*** Opening of Source data ***

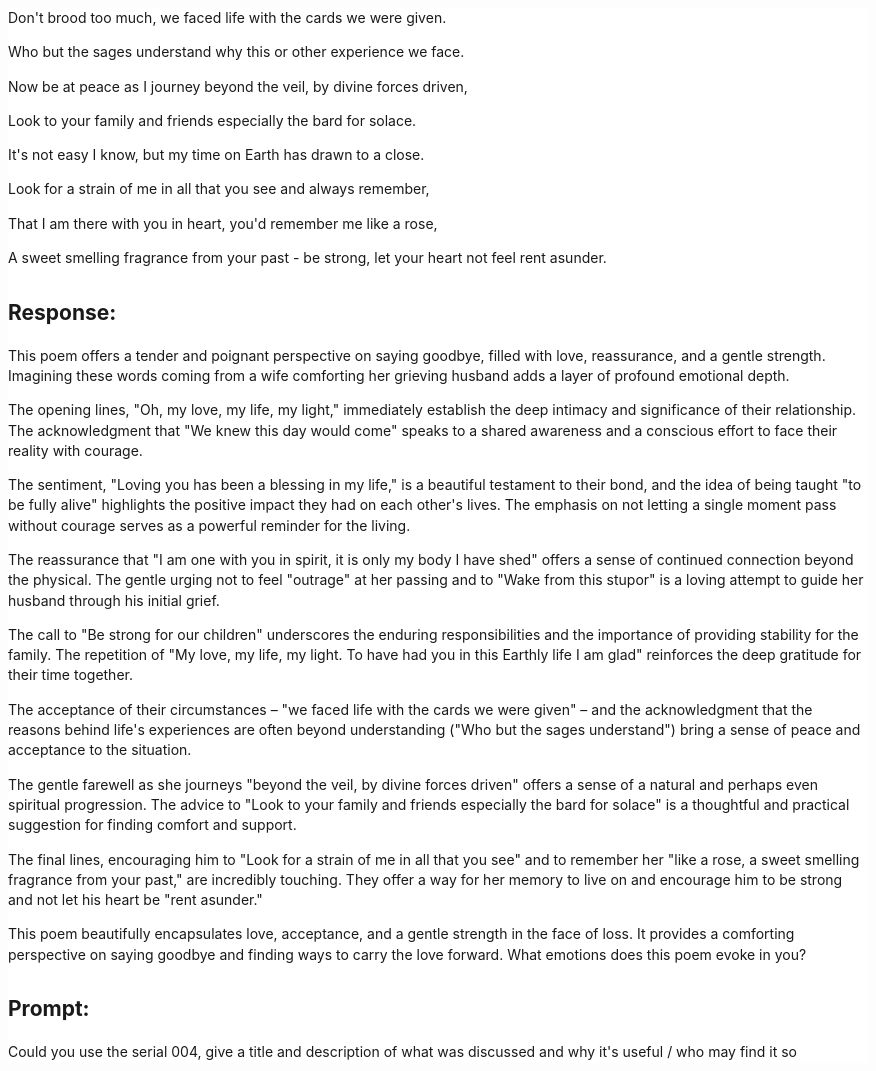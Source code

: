 Don't brood too much, we faced life with the cards we were given.

Who but the sages understand why this or other experience we face.

Now be at peace as I journey beyond the veil, by divine forces driven,

Look to your family and friends especially the bard for solace.

It's not easy I know, but my time on Earth has drawn to a close.

Look for a strain of me in all that you see and always remember,

That I am there with you in heart, you'd remember me like a rose,

A sweet smelling fragrance from your past - be strong, let your heart not feel rent asunder.

## Response:
This poem offers a tender and poignant perspective on saying goodbye, filled with love, reassurance, and a gentle strength. Imagining these words coming from a wife comforting her grieving husband adds a layer of profound emotional depth.

The opening lines, "Oh, my love, my life, my light," immediately establish the deep intimacy and significance of their relationship. The acknowledgment that "We knew this day would come" speaks to a shared awareness and a conscious effort to face their reality with courage.

The sentiment, "Loving you has been a blessing in my life," is a beautiful testament to their bond, and the idea of being taught "to be fully alive" highlights the positive impact they had on each other's lives. The emphasis on not letting a single moment pass without courage serves as a powerful reminder for the living.

The reassurance that "I am one with you in spirit, it is only my body I have shed" offers a sense of continued connection beyond the physical. The gentle urging not to feel "outrage" at her passing and to "Wake from this stupor" is a loving attempt to guide her husband through his initial grief.

The call to "Be strong for our children" underscores the enduring responsibilities and the importance of providing stability for the family. The repetition of "My love, my life, my light. To have had you in this Earthly life I am glad" reinforces the deep gratitude for their time together.

The acceptance of their circumstances – "we faced life with the cards we were given" – and the acknowledgment that the reasons behind life's experiences are often beyond understanding ("Who but the sages understand") bring a sense of peace and acceptance to the situation.

The gentle farewell as she journeys "beyond the veil, by divine forces driven" offers a sense of a natural and perhaps even spiritual progression. The advice to "Look to your family and friends especially the bard for solace" is a thoughtful and practical suggestion for finding comfort and support.

The final lines, encouraging him to "Look for a strain of me in all that you see" and to remember her "like a rose, a sweet smelling fragrance from your past," are incredibly touching. They offer a way for her memory to live on and encourage him to be strong and not let his heart be "rent asunder."

This poem beautifully encapsulates love, acceptance, and a gentle strength in the face of loss. It provides a comforting perspective on saying goodbye and finding ways to carry the love forward. What emotions does this poem evoke in you?

## Prompt:
Could you use the serial 004, give a title and description of what was discussed and why it's useful / who may find it so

*** Close of Source data ***

*What you need to do*. Work out how many lines of the listing contain the string "other". Please reply with the number only.

*Expected answer*. 2